One preacher  tells a story of a particular communion Sunday with his congregation– the table was draped in starched linen and set with silver chalices and plates.
The congregation was silent, even somber, as the pastor began carefully to read the words of institution in a solemn tone meant to add dignity to the proceedings.
And “On this occasion,” he said, “when I repeated Jesus’ familiar words,
‘This is my body, given for you; this is my blood, shed for you’
a small girl suddenly said in a loud voice, ‘Ew, yuk!’

The congregation was completely and utterly shocked— which I suppose we all should be when in this sacrament God promises to be one with us, to stick with us and even in us forever no matter what. ”

This Lent, we’ve heard that Jesus is the deeply empathic shepherd,
the illumining light of the world, the gate by which all come in.

But in these words from John chapter 6, as one scholar writes, “language is pressed to it’s limits—stretched to express an inseparable union. For those who receive Jesus his life clings to their bones and courses through their veins. Jesus can no more be taken from the believer’s life than last Tuesday’s breakfast can be plucked from one’s body. ”

Are you hungry, church?
For what you can name and what you can’t?
Are you hungry not just to get through this day,
but hungry to come alive no matter the circumstance around you?

 

Is your hunger showing up
in what you watch for during the day
and in what you dream of at night?

Listen: Jesus says, I AM the bread of life.
Consume me, he shockingly commands.

Get as much of me in you as humanly possible,
and then get a bit more with an assist from what is divinely possible,
because then you will have internalized not just my body and my blood,
but you will have also internalized my teachings and my prayers,
my actions and my decisions,
my extravagant love and my, well, my entire life.
You’ll have it all .

Consume me.
Take the whole of who I am into every moment of your lives,
every decision that you make.
Let my life shape who and what you are, and watch what happens.

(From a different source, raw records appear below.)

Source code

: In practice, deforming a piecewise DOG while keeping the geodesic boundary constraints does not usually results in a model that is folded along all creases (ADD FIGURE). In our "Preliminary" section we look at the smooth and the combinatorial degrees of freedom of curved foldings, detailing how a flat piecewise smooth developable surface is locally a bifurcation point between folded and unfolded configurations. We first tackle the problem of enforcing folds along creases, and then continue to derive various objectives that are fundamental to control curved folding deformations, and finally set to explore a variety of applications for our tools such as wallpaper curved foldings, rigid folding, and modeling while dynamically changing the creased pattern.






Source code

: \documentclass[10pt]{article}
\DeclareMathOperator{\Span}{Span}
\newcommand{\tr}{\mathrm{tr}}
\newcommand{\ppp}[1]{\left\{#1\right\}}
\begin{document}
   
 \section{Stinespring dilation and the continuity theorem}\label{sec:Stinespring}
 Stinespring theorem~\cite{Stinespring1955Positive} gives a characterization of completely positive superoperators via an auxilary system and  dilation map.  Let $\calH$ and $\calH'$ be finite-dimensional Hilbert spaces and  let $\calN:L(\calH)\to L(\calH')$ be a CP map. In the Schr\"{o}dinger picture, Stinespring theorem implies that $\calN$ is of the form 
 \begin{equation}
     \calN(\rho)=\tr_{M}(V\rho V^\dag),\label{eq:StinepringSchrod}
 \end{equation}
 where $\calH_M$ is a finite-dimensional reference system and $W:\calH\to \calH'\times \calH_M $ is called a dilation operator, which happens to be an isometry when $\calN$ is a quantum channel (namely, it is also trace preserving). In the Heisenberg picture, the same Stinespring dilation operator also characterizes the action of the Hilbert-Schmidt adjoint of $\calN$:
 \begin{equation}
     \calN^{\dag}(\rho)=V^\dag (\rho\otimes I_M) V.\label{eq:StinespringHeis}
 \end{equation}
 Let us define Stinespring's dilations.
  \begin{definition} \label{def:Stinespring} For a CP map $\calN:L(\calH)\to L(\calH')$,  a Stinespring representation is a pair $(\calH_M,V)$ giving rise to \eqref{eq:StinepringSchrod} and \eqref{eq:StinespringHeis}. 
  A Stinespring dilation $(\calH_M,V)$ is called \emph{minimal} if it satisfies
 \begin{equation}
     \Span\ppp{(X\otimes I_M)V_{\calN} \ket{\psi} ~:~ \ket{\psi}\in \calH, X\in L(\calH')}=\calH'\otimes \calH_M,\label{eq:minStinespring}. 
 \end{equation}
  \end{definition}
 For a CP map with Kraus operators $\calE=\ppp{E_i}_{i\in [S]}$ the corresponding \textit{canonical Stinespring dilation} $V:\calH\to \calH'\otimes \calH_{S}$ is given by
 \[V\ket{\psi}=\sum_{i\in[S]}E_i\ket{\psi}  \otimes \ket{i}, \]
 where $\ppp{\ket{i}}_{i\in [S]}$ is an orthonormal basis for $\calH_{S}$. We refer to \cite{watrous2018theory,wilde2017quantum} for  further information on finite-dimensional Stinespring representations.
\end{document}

Church, if we dare do this,
we might begin to grasp that not a split second of our lives is ever devoid of holy presence .

We will start to comprehend that God’s life does cling to our bones and course through our veins.  We cannot get away from it.

So come to the table, hungry as you are.
I know what we may want is relief, what we’ll get is life.
For he is the bread of life.
Take. Eat.
Be satisfied.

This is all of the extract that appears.